No of code points from a file

Question

manoj_93 0 Newbie Poster

13 Years Ago

I am trying to calculate the number of code points that are present in a file, but it always showing me the number of characters being used.

I am using string buffer to read the file, so I come to this part f d code

while ((sCurrentLine = br.readLine()) != null) {
	System.out.println(sCurrentLine);
        numChar=numChar+sCurrentLine.length();//Calculating number of characters on each line
        numCdpoints=numCdpoints+sCurrentLine.codePointCount(0,sCurrentLine.length());//Calculating the number of code points
}

If there is anything anyone can suggest, it would be really helpful

java

Edited 13 Years Ago by ~s.o.s~ because: Added code tags, learn to use them.

2 Contributors
5 Replies
121 Views
10 Hours Discussion Span
Latest Post 13 Years Ago Latest Post by ~s.o.s~

~s.o.s~ 2,560 Failure as a human

13 Years Ago

What kind of file is it? What kind of "text" does it contain? If it contains ASCII encoded text, you'll always get the char count of a string same as the number of code-points. Read this, try to understand it and get back in case of more queries.

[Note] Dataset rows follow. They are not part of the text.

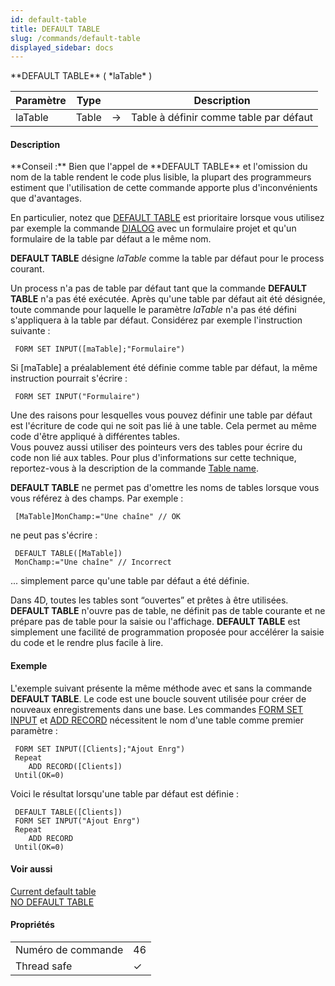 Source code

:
 ```yaml
---
id: default-table
title: DEFAULT TABLE
slug: /commands/default-table
displayed_sidebar: docs
---
```


<!--REF #_command_.DEFAULT TABLE.Syntax-->**DEFAULT TABLE** ( *laTable* )<!-- END REF-->
<!--REF #_command_.DEFAULT TABLE.Params-->
| Paramètre | Type |  | Description |
| --- | --- | --- | --- |
| laTable | Table | &#8594;  | Table à définir comme table par défaut |

<!-- END REF-->

#### Description 

<!--REF #_command_.DEFAULT TABLE.Summary-->**Conseil :** Bien que l'appel de **DEFAULT TABLE** et l'omission du nom de la table rendent le code plus lisible, la plupart des programmeurs estiment que l'utilisation de cette commande apporte plus d'inconvénients que d'avantages.<!-- END REF-->  
En particulier, notez que [DEFAULT TABLE](default-table.md) est prioritaire lorsque vous utilisez par exemple la commande [DIALOG](../commands/dialog.md) avec un formulaire projet et qu'un formulaire de la table par défaut a le même nom.

**DEFAULT TABLE** désigne *laTable* comme la table par défaut pour le process courant.

Un process n'a pas de table par défaut tant que la commande **DEFAULT TABLE** n'a pas été exécutée. Après qu'une table par défaut ait été désignée, toute commande pour laquelle le paramètre *laTable* n'a pas été défini s'appliquera à la table par défaut. Considérez par exemple l'instruction suivante :

```4d
 FORM SET INPUT([maTable];"Formulaire")
```

Si \[maTable\] a préalablement été définie comme table par défaut, la même instruction pourrait s'écrire :

```4d
 FORM SET INPUT("Formulaire")
```

Une des raisons pour lesquelles vous pouvez définir une table par défaut est l'écriture de code qui ne soit pas lié à une table. Cela permet au même code d'être appliqué à différentes tables.  
Vous pouvez aussi utiliser des pointeurs vers des tables pour écrire du code non lié aux tables. Pour plus d'informations sur cette technique, reportez-vous à la description de la commande [Table name](table-name.md).

**DEFAULT TABLE** ne permet pas d'omettre les noms de tables lorsque vous vous référez à des champs. Par exemple :

```4d
 [MaTable]MonChamp:="Une chaîne" // OK
```

ne peut pas s'écrire :

```4d
 DEFAULT TABLE([MaTable])
 MonChamp:="Une chaîne" // Incorrect
```

... simplement parce qu'une table par défaut a été définie. 

Dans 4D, toutes les tables sont “ouvertes” et prêtes à être utilisées. **DEFAULT TABLE** n'ouvre pas de table, ne définit pas de table courante et ne prépare pas de table pour la saisie ou l'affichage. **DEFAULT TABLE** est simplement une facilité de programmation proposée pour accélérer la saisie du code et le rendre plus facile à lire.

#### Exemple 

L'exemple suivant présente la même méthode avec et sans la commande **DEFAULT TABLE**. Le code est une boucle souvent utilisée pour créer de nouveaux enregistrements dans une base. Les commandes [FORM SET INPUT](form-set-input.md) et [ADD RECORD](add-record.md) nécessitent le nom d'une table comme premier paramètre :

```4d
 FORM SET INPUT([Clients];"Ajout Enrg")
 Repeat
    ADD RECORD([Clients])
 Until(OK=0)
```

Voici le résultat lorsqu'une table par défaut est définie :

```4d
 DEFAULT TABLE([Clients])
 FORM SET INPUT("Ajout Enrg")
 Repeat
    ADD RECORD
 Until(OK=0)
```

#### Voir aussi 

[Current default table](current-default-table.md)  
[NO DEFAULT TABLE](no-default-table.md)  

#### Propriétés

|  |  |
| --- | --- |
| Numéro de commande | 46 |
| Thread safe | &check; |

~s.o.s~ 2,560 Failure as a human

13 Years Ago

OK, now that we have confirmed that you have some characters with surrogate pairs, the next point would be to understand what is the Charset used when opening the file stream for reading. Make sure that you don't rely on the default OS charset (windows-1252, latin etc.) and explicitly pass UTF8. Something like (not tested):

new BufferedReader(new InputStreamReader(new FileInputStream(file), "UTF8"));

Since UTF-8 is backwards compatible with ASCII (or ASCII is acceptable UTF-8), you'll be able to read regular characters along with characters having surrogate pairs.

If it still doesn't work, post/attach a small fragment of your text file.

Edited 13 Years Ago by ~s.o.s~ because: n/a

Reply to this topic

Be a part of the DaniWeb community

We're a friendly, industry-focused community of developers, IT pros, digital marketers, and technology enthusiasts meeting, networking, learning, and sharing knowledge.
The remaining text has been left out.